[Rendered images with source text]
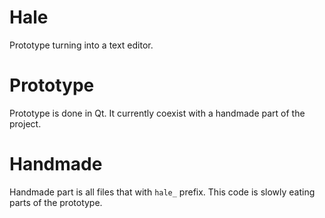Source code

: # Hale

Prototype turning into a text editor.

# Prototype

Prototype is done in Qt. It currently coexist with a handmade part of the project.

# Handmade

Handmade part is all files that with `hale_` prefix. This code is slowly eating parts of the prototype.
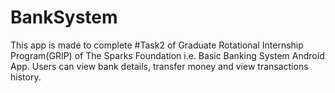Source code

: # BankSystem
This app is made to complete #Task2 of Graduate Rotational Internship Program(GRIP) of The Sparks Foundation i.e. Basic Banking System Android App.  Users can view bank details, transfer money and view transactions history.
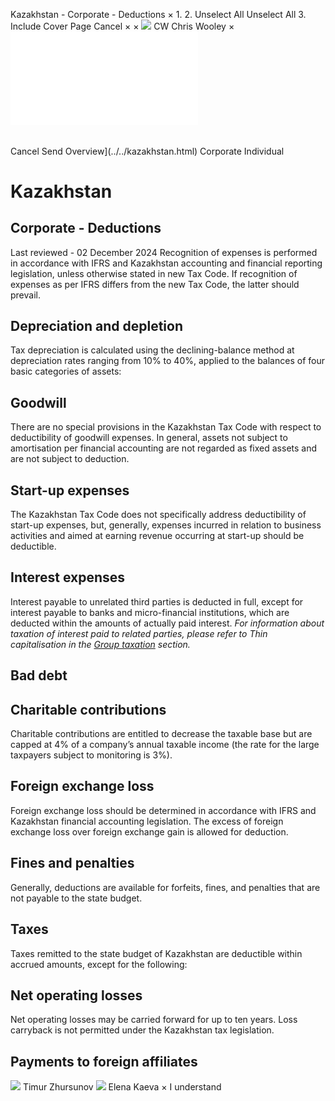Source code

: Kazakhstan - Corporate - Deductions
×
1.
2.
Unselect All
Unselect All
3.
Include Cover Page
Cancel
×
×
![](../../-/media/world-wide-tax-summaries/attachments/global---chris-wooley.ashx%3Frev=ac5e5f3223b34096b1afc2a6009c7320&revision=ac5e5f32-23b3-4096-b1af-c2a6009c7320&hash=859B7ADC84DC2CBEC9760E9E6EE7DE6D0A8BFCDF)
CW
Chris Wooley
×
![](deductions.html)
######
Cancel
Send
Overview](../../kazakhstan.html)
Corporate
Individual
# Kazakhstan
## Corporate - Deductions
Last reviewed - 02 December 2024
Recognition of expenses is performed in accordance with IFRS and Kazakhstan accounting and financial reporting legislation, unless otherwise stated in new Tax Code. If recognition of expenses as per IFRS differs from the new Tax Code, the latter should prevail.
## Depreciation and depletion
Tax depreciation is calculated using the declining-balance method at depreciation rates ranging from 10% to 40%, applied to the balances of four basic categories of assets:
## Goodwill
There are no special provisions in the Kazakhstan Tax Code with respect to deductibility of goodwill expenses.
In general, assets not subject to amortisation per financial accounting are not regarded as fixed assets and are not subject to deduction.
## Start-up expenses
The Kazakhstan Tax Code does not specifically address deductibility of start-up expenses, but, generally, expenses incurred in relation to business activities and aimed at earning revenue occurring at start-up should be deductible.
## Interest expenses
Interest payable to unrelated third parties is deducted in full, except for interest payable to banks and micro-financial institutions, which are deducted within the amounts of actually paid interest. *For information about taxation of interest paid to related parties, please refer to Thin capitalisation in the [Group taxation](group-taxation.html) section.*
## Bad debt
## Charitable contributions
Charitable contributions are entitled to decrease the taxable base but are capped at 4% of a company’s annual taxable income (the rate for the large taxpayers subject to monitoring is 3%).
## Foreign exchange loss
Foreign exchange loss should be determined in accordance with IFRS and Kazakhstan financial accounting legislation. The excess of foreign exchange loss over foreign exchange gain is allowed for deduction.
## Fines and penalties
Generally, deductions are available for forfeits, fines, and penalties that are not payable to the state budget.
## Taxes
Taxes remitted to the state budget of Kazakhstan are deductible within accrued amounts, except for the following:
## Net operating losses
Net operating losses may be carried forward for up to ten years. Loss carryback is not permitted under the Kazakhstan tax legislation.
## Payments to foreign affiliates
![](../../-/media/world-wide-tax-summaries/attachments/kazakhstan---timur-zhursunov.ashx%3Frev=845caeeb5ff0488fb5a5b5796bd321d1&revision=845caeeb-5ff0-488f-b5a5-b5796bd321d1&hash=7481FE1BAA4E2A8FD67750DF0E28AC9761CD8D7E)
Timur Zhursunov
![](../../-/media/world-wide-tax-summaries/attachments/kazakhstan---elena-kaeva.ashx%3Frev=fb7205a3944e42c39633c17ebfdc9c7d&revision=fb7205a3-944e-42c3-9633-c17ebfdc9c7d&hash=43E03F8EF38342CEFD5ED70FA03F0F4FF27FBA95)
Elena Kaeva
×
I understand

### REQUIREMENT
Print each line above exactly as it appears, excluding all images.

### RESPONSE
Source code

: # Hale

Prototype turning into a text editor.

# Prototype

Prototype is done in Qt. It currently coexist with a handmade part of the project.

# Handmade

Handmade part is all files that with `hale_` prefix. This code is slowly eating parts of the prototype.
Source code

: # BankSystem
This app is made to complete #Task2 of Graduate Rotational Internship Program(GRIP) of The Sparks Foundation i.e. Basic Banking System Android App.  Users can view bank details, transfer money and view transactions history.
Source code

: Kazakhstan - Corporate - Deductions
×
1.
2.
Unselect All
Unselect All
3.
Include Cover Page
Cancel
×
×
![](../../-/media/world-wide-tax-summaries/attachments/global---chris-wooley.ashx%3Frev=ac5e5f3223b34096b1afc2a6009c7320&revision=ac5e5f32-23b3-4096-b1af-c2a6009c7320&hash=859B7ADC84DC2CBEC9760E9E6EE7DE6D0A8BFCDF)
CW
Chris Wooley
×
![](deductions.html)
######
Cancel
Send
Overview](../../kazakhstan.html)
Corporate
Individual
# Kazakhstan
## Corporate - Deductions
Last reviewed - 02 December 2024
Recognition of expenses is performed in accordance with IFRS and Kazakhstan accounting and financial reporting legislation, unless otherwise stated in new Tax Code. If recognition of expenses as per IFRS differs from the new Tax Code, the latter should prevail.
## Depreciation and depletion
Tax depreciation is calculated using the declining-balance method at depreciation rates ranging from 10% to 40%, applied to the balances of four basic categories of assets:
## Goodwill
There are no special provisions in the Kazakhstan Tax Code with respect to deductibility of goodwill expenses.
In general, assets not subject to amortisation per financial accounting are not regarded as fixed assets and are not subject to deduction.
## Start-up expenses
The Kazakhstan Tax Code does not specifically address deductibility of start-up expenses, but, generally, expenses incurred in relation to business activities and aimed at earning revenue occurring at start-up should be deductible.
## Interest expenses
Interest payable to unrelated third parties is deducted in full, except for interest payable to banks and micro-financial institutions, which are deducted within the amounts of actually paid interest. *For information about taxation of interest paid to related parties, please refer to Thin capitalisation in the [Group taxation](group-taxation.html) section.*
## Bad debt
## Charitable contributions
Charitable contributions are entitled to decrease the taxable base but are capped at 4% of a company’s annual taxable income (the rate for the large taxpayers subject to monitoring is 3%).
## Foreign exchange loss
Foreign exchange loss should be determined in accordance with IFRS and Kazakhstan financial accounting legislation. The excess of foreign exchange loss over foreign exchange gain is allowed for deduction.
## Fines and penalties
Generally, deductions are available for forfeits, fines, and penalties that are not payable to the state budget.
## Taxes
Taxes remitted to the state budget of Kazakhstan are deductible within accrued amounts, except for the following:
## Net operating losses
Net operating losses may be carried forward for up to ten years. Loss carryback is not permitted under the Kazakhstan tax legislation.
## Payments to foreign affiliates
![](../../-/media/world-wide-tax-summaries/attachments/kazakhstan---timur-zhursunov.ashx%3Frev=845caeeb5ff0488fb5a5b5796bd321d1&revision=845caeeb-5ff0-488f-b5a5-b5796bd321d1&hash=7481FE1BAA4E2A8FD67750DF0E28AC9761CD8D7E)
Timur Zhursunov
![](../../-/media/world-wide-tax-summaries/attachments/kazakhstan---elena-kaeva.ashx%3Frev=fb7205a3944e42c39633c17ebfdc9c7d&revision=fb7205a3-944e-42c3-9633-c17ebfdc9c7d&hash=43E03F8EF38342CEFD5ED70FA03F0F4FF27FBA95)
Elena Kaeva
×
I understand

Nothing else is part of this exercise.